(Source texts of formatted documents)

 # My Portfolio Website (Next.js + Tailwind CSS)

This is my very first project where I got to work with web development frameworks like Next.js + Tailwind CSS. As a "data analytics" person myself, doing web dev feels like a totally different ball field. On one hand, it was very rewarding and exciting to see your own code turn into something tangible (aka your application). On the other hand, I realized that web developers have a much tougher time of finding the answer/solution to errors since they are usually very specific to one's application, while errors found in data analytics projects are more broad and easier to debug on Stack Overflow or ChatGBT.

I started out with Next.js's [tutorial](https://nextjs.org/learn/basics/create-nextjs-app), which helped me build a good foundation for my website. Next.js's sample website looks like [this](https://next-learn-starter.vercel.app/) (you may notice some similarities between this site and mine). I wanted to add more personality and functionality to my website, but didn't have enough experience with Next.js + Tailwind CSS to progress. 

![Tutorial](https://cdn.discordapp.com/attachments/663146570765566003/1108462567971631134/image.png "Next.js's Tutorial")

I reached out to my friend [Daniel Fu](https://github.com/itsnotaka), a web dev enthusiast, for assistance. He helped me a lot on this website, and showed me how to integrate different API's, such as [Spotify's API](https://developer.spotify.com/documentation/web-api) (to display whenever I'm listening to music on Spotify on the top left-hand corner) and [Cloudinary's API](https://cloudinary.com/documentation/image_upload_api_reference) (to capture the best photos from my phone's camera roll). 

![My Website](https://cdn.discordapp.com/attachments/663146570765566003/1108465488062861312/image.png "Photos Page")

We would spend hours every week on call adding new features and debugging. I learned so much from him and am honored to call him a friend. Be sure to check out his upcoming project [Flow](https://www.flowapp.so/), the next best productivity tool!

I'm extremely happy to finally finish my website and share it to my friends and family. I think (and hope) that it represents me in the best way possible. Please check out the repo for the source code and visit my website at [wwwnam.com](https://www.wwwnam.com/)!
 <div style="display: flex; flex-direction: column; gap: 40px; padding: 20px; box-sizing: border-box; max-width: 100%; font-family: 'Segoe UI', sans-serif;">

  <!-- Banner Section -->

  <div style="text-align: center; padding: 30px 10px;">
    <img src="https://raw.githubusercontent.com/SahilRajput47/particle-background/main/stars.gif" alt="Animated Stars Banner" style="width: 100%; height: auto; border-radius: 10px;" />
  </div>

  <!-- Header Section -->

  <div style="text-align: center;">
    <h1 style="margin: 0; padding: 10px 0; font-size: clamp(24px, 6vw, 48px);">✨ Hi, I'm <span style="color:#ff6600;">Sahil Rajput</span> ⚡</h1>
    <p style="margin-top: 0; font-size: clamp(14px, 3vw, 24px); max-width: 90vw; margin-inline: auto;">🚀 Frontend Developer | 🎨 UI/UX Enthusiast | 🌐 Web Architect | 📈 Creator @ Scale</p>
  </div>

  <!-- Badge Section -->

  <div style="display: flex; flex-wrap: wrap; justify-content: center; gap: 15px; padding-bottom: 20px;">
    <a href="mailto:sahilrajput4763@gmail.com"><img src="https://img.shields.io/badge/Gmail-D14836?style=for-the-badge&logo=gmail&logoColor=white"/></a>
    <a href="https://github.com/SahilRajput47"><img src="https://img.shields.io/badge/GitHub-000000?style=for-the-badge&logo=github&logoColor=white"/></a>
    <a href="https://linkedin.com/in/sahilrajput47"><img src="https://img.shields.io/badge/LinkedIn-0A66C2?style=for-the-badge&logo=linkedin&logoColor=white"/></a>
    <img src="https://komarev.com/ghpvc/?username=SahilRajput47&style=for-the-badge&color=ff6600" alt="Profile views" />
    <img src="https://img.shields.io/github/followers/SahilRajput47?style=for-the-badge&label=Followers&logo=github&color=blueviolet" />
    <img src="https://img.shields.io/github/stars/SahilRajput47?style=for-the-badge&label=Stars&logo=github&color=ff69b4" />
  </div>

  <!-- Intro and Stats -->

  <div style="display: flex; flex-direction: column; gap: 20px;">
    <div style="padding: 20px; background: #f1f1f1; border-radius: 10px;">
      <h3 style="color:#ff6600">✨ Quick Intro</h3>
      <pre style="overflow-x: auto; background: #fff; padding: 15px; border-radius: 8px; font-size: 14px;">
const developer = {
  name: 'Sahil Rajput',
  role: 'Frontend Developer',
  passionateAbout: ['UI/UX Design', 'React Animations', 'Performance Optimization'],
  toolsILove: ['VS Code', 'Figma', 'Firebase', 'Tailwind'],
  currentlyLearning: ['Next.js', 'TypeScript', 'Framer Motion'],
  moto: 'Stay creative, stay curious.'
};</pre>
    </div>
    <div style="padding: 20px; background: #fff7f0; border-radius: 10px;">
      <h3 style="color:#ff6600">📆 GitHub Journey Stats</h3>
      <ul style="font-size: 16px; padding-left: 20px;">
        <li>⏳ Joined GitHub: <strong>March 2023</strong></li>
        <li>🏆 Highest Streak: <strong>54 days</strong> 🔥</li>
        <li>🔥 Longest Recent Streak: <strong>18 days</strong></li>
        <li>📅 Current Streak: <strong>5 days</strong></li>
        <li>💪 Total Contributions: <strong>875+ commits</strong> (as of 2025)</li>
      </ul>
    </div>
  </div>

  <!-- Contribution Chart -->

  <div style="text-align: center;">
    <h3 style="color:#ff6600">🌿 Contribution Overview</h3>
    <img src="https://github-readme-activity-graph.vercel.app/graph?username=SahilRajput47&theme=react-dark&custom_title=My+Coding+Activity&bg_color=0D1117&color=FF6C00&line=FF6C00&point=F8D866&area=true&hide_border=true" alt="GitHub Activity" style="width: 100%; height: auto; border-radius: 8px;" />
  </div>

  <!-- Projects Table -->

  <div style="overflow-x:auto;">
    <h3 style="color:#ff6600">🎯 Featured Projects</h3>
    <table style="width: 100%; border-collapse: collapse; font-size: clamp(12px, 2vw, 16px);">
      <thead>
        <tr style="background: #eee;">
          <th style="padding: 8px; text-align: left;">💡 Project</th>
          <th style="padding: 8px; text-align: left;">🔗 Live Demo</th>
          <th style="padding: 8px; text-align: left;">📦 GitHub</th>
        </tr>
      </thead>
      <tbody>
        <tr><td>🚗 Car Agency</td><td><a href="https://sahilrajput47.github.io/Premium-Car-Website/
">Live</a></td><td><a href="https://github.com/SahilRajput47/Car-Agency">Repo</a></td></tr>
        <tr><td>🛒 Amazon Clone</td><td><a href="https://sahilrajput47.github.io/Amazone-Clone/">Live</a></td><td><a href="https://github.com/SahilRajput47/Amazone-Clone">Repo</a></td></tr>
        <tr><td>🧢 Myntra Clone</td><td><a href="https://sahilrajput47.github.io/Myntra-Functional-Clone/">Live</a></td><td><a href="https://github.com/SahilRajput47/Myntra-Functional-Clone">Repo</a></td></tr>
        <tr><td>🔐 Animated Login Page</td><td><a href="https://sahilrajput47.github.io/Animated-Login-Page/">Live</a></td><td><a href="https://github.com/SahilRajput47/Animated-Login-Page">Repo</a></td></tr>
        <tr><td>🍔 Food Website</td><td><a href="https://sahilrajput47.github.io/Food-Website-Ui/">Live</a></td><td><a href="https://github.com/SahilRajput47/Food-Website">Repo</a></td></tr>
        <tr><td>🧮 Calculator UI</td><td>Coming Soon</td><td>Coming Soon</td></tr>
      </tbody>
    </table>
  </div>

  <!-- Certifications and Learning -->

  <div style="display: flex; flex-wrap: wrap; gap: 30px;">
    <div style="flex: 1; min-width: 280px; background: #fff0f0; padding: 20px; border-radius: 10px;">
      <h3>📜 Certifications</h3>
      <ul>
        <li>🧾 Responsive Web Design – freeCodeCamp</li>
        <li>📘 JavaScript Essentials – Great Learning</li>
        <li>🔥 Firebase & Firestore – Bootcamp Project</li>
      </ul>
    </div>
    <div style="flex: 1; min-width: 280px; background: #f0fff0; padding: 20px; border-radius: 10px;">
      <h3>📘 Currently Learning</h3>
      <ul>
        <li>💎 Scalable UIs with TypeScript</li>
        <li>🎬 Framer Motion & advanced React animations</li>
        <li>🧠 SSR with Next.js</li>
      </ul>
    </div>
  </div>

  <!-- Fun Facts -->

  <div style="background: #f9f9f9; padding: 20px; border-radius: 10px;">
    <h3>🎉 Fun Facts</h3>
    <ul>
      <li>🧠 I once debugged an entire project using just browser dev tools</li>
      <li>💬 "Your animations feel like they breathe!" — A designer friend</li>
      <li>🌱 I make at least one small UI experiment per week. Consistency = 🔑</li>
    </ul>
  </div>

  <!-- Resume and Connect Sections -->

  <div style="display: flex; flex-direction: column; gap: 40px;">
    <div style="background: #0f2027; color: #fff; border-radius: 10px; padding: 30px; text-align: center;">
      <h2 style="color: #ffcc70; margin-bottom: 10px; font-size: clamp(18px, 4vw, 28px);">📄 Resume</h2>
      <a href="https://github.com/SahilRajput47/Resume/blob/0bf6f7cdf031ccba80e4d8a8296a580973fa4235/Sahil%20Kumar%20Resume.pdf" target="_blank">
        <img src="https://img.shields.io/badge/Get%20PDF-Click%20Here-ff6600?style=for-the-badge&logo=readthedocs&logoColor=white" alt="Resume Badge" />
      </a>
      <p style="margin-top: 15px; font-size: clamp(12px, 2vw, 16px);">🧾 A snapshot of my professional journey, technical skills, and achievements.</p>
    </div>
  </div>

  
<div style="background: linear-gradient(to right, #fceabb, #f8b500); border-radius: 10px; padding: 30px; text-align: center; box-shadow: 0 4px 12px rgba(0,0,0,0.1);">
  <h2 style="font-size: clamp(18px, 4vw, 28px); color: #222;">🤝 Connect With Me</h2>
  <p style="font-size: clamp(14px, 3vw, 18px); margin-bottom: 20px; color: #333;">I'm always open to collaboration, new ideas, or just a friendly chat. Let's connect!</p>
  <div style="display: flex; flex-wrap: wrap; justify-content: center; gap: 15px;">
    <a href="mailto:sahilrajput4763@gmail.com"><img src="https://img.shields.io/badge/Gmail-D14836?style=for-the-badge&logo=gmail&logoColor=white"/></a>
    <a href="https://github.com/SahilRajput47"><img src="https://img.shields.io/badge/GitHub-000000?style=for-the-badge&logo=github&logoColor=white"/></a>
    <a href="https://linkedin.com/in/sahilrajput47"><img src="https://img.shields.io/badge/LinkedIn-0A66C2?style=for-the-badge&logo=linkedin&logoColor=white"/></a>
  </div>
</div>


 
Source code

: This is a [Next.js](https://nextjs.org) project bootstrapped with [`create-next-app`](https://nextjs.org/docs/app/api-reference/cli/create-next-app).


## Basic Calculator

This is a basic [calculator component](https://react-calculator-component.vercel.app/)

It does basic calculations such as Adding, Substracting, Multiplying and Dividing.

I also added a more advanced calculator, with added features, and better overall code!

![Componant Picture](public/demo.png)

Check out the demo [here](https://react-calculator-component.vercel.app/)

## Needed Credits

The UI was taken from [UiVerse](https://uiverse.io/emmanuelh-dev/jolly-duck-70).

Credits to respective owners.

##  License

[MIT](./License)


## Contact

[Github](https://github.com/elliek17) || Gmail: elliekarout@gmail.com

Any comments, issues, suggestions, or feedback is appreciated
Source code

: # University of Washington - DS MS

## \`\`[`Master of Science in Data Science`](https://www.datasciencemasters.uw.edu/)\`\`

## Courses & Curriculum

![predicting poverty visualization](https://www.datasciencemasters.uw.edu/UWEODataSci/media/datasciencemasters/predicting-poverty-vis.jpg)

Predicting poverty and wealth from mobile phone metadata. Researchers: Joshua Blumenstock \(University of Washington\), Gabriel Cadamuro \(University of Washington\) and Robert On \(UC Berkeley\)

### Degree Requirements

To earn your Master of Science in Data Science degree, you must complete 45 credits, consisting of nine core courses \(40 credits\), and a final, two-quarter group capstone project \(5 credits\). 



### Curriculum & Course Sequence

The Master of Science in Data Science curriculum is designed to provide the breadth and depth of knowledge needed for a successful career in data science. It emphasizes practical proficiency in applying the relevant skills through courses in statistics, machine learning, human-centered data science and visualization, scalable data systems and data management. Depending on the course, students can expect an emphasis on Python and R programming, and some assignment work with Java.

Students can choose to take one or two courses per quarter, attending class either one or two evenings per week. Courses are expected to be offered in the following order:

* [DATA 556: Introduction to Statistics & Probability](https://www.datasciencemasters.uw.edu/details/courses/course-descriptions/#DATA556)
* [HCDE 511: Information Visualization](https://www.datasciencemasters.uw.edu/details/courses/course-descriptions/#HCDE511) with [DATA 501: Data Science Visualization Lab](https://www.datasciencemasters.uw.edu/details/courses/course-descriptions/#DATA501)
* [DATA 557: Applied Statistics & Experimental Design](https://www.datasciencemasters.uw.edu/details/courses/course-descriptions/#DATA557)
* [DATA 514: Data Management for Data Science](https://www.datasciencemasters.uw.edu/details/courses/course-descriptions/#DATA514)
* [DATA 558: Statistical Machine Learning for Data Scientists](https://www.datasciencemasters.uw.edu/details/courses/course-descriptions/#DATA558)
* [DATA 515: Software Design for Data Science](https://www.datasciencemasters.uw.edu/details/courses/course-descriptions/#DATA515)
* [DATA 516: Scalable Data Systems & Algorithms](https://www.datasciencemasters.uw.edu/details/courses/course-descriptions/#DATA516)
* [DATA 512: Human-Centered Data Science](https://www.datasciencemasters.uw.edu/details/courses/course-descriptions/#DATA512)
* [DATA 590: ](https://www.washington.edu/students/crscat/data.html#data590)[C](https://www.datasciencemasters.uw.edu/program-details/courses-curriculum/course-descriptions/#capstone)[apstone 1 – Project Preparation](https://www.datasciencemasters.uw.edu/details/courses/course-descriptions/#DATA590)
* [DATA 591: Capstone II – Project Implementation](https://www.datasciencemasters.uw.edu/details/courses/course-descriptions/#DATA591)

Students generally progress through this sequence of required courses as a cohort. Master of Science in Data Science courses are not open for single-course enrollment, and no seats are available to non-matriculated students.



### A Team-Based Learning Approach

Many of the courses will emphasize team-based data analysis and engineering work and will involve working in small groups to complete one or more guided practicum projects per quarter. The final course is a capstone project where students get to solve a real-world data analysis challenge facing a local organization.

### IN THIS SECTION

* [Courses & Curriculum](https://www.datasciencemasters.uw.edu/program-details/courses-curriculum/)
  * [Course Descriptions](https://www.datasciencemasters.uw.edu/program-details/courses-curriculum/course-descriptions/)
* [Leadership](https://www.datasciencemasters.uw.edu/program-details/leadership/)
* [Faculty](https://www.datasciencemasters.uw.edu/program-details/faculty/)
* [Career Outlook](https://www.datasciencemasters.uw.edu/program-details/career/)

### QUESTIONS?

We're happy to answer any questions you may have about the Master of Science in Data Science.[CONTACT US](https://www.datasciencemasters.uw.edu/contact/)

- [What this task involves]
Given the records above, return exactly the lines starting at the line containing "[DATA 514: Data" and ending at the line containing "[DATA 512: Human-Centered", including both.

- [Task response]
* [DATA 514: Data Management for Data Science](https://www.datasciencemasters.uw.edu/details/courses/course-descriptions/#DATA514)
* [DATA 558: Statistical Machine Learning for Data Scientists](https://www.datasciencemasters.uw.edu/details/courses/course-descriptions/#DATA558)
* [DATA 515: Software Design for Data Science](https://www.datasciencemasters.uw.edu/details/courses/course-descriptions/#DATA515)
* [DATA 516: Scalable Data Systems & Algorithms](https://www.datasciencemasters.uw.edu/details/courses/course-descriptions/#DATA516)
* [DATA 512: Human-Centered Data Science](https://www.datasciencemasters.uw.edu/details/courses/course-descriptions/#DATA512)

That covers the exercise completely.